Dalam konteks SDG 10, UU Persaingan Usaha berkontribusi signifikan pada pengurangan ketimpangan. Undang-undang ini menciptakan kesempatan yang setara bagi UMK untuk bersaing di pasar dan mencegah konsentrasi kekayaan pada segelintir perusahaan besar melalui larangan praktik monopoli. Lebih jauh lagi, dengan memberdayakan kelompok marginal, termasuk perempuan dan masyarakat pedesaan yang banyak bergerak di sektor UMK, undang-undang ini mendorong inklusi ekonomi yang lebih luas. Pengaturan kemitraan yang adil antara usaha besar dan UMK, misalnya, dapat membantu mengurangi kesenjangan pendapatan antara pengusaha besar dan kecil, sesuai dengan tujuan SDG 10 untuk mengurangi ketimpangan.
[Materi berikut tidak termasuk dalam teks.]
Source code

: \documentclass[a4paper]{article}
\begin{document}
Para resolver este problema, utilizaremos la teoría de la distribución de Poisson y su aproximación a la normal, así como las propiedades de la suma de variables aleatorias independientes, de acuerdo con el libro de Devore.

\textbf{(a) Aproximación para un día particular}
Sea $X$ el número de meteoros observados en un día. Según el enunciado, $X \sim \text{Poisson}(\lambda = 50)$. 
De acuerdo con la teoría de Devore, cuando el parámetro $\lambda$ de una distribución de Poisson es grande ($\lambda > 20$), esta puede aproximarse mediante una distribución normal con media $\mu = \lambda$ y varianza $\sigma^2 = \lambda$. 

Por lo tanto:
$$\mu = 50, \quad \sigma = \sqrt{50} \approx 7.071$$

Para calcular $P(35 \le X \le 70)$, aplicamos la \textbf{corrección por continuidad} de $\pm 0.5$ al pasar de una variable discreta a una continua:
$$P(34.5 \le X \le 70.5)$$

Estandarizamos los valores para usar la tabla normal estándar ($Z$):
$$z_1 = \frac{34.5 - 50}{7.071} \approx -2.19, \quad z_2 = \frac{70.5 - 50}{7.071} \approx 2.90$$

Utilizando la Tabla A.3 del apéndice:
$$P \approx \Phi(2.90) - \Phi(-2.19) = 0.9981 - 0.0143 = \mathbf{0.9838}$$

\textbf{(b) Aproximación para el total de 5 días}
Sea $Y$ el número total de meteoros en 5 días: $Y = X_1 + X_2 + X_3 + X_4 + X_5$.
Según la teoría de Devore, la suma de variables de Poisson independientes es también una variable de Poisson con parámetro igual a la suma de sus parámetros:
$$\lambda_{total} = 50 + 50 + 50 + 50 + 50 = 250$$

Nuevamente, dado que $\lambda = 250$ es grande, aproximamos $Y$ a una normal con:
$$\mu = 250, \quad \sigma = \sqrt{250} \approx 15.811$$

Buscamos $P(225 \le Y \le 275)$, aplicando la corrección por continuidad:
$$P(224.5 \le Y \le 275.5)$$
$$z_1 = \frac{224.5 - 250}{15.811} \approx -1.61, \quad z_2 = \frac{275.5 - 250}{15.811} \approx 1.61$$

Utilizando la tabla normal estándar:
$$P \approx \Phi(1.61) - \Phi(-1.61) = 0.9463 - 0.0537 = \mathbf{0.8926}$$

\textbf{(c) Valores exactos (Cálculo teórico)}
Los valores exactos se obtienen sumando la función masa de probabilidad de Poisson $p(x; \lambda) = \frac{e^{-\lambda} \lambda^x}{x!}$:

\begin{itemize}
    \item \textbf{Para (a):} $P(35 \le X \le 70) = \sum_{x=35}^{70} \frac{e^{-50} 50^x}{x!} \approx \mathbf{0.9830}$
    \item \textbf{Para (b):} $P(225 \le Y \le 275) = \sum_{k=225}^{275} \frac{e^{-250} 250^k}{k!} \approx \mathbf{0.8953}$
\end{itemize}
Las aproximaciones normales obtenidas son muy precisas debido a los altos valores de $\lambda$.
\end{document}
Terakhir, implementasi UU Persaingan Usaha juga mendukung SDG 16 dengan mempromosikan supremasi hukum dan keadilan ekonomi bagi semua pelaku usaha. Undang-undang ini berperan dalam mengurangi korupsi dan suap melalui transparansi dan pengawasan dalam praktik bisnis. Penguatan institusi seperti KPPU menjadi kunci dalam mengembangkan lembaga yang efektif, akuntabel, dan transparan. Selain itu, proses penyusunan dan implementasi undang-undang ini mendorong pengambilan keputusan yang responsif, inklusif, dan representatif dalam kebijakan ekonomi. Sebagai contoh, penguatan KPPU dan sistem pelaporan yang mudah diakses memberi UMK sarana untuk mencari keadilan ketika menghadapi praktik persaingan tidak sehat, sejalan dengan tujuan SDG 16 untuk membangun institusi yang kuat dan memberikan akses keadilan bagi semua.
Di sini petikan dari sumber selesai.